- **WORK INSTRUCTIONS**:
Output exactly the lines from the line with "An docker image" through the end of the records below. Include nothing else.

::: SOURCE MATERIAL :::

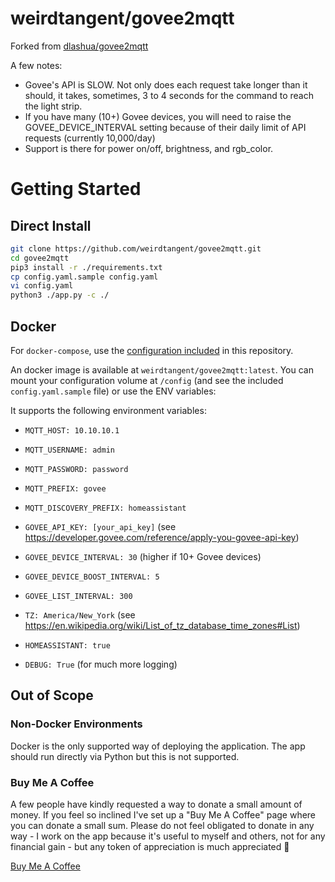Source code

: # weirdtangent/govee2mqtt

Forked from [dlashua/govee2mqtt](https://github.com/dlashua/govee2mqtt)

A few notes:
* Govee's API is SLOW. Not only does each request take longer than it should, it takes, sometimes, 3 to 4 seconds for the command to reach the light strip.
* If you have many (10+) Govee devices, you will need to raise the GOVEE_DEVICE_INTERVAL setting because of their daily limit of API requests (currently 10,000/day)
* Support is there for power on/off, brightness, and rgb_color.

# Getting Started
## Direct Install
```bash
git clone https://github.com/weirdtangent/govee2mqtt.git
cd govee2mqtt
pip3 install -r ./requirements.txt
cp config.yaml.sample config.yaml
vi config.yaml
python3 ./app.py -c ./
```

## Docker
For `docker-compose`, use the [configuration included](https://github.com/weirdtangent/govee2mqtt/blob/master/docker-compose.yaml) in this repository.

An docker image is available at `weirdtangent/govee2mqtt:latest`. You can mount your configuration volume at `/config` (and see the
included `config.yaml.sample` file) or use the ENV variables:

It supports the following environment variables:

-   `MQTT_HOST: 10.10.10.1`
-   `MQTT_USERNAME: admin`
-   `MQTT_PASSWORD: password`
-   `MQTT_PREFIX: govee`
-   `MQTT_DISCOVERY_PREFIX: homeassistant`

-   `GOVEE_API_KEY: [your_api_key]` (see https://developer.govee.com/reference/apply-you-govee-api-key)
-   `GOVEE_DEVICE_INTERVAL: 30` (higher if 10+ Govee devices)
-   `GOVEE_DEVICE_BOOST_INTERVAL: 5`
-   `GOVEE_LIST_INTERVAL: 300`

-   `TZ: America/New_York` (see https://en.wikipedia.org/wiki/List_of_tz_database_time_zones#List)
-   `HOMEASSISTANT: true`
-   `DEBUG: True` (for much more logging)

## Out of Scope

### Non-Docker Environments

Docker is the only supported way of deploying the application. The app should run directly via Python but this is not supported.

### Buy Me A Coffee

A few people have kindly requested a way to donate a small amount of money. If you feel so inclined I've set up a "Buy Me A Coffee"
page where you can donate a small sum. Please do not feel obligated to donate in any way - I work on the app because it's
useful to myself and others, not for any financial gain - but any token of appreciation is much appreciated 🙂

<a href="https://buymeacoffee.com/weirdtangent">Buy Me A Coffee</a>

:::

- **SOLUTION TO THE PROBLEM**:
An docker image is available at `weirdtangent/govee2mqtt:latest`. You can mount your configuration volume at `/config` (and see the
included `config.yaml.sample` file) or use the ENV variables:

It supports the following environment variables:

-   `MQTT_HOST: 10.10.10.1`
-   `MQTT_USERNAME: admin`
-   `MQTT_PASSWORD: password`
-   `MQTT_PREFIX: govee`
-   `MQTT_DISCOVERY_PREFIX: homeassistant`

-   `GOVEE_API_KEY: [your_api_key]` (see https://developer.govee.com/reference/apply-you-govee-api-key)
-   `GOVEE_DEVICE_INTERVAL: 30` (higher if 10+ Govee devices)
-   `GOVEE_DEVICE_BOOST_INTERVAL: 5`
-   `GOVEE_LIST_INTERVAL: 300`

-   `TZ: America/New_York` (see https://en.wikipedia.org/wiki/List_of_tz_database_time_zones#List)
-   `HOMEASSISTANT: true`
-   `DEBUG: True` (for much more logging)

## Out of Scope

### Non-Docker Environments

Docker is the only supported way of deploying the application. The app should run directly via Python but this is not supported.

### Buy Me A Coffee

A few people have kindly requested a way to donate a small amount of money. If you feel so inclined I've set up a "Buy Me A Coffee"
page where you can donate a small sum. Please do not feel obligated to donate in any way - I work on the app because it's
useful to myself and others, not for any financial gain - but any token of appreciation is much appreciated 🙂

<a href="https://buymeacoffee.com/weirdtangent">Buy Me A Coffee</a>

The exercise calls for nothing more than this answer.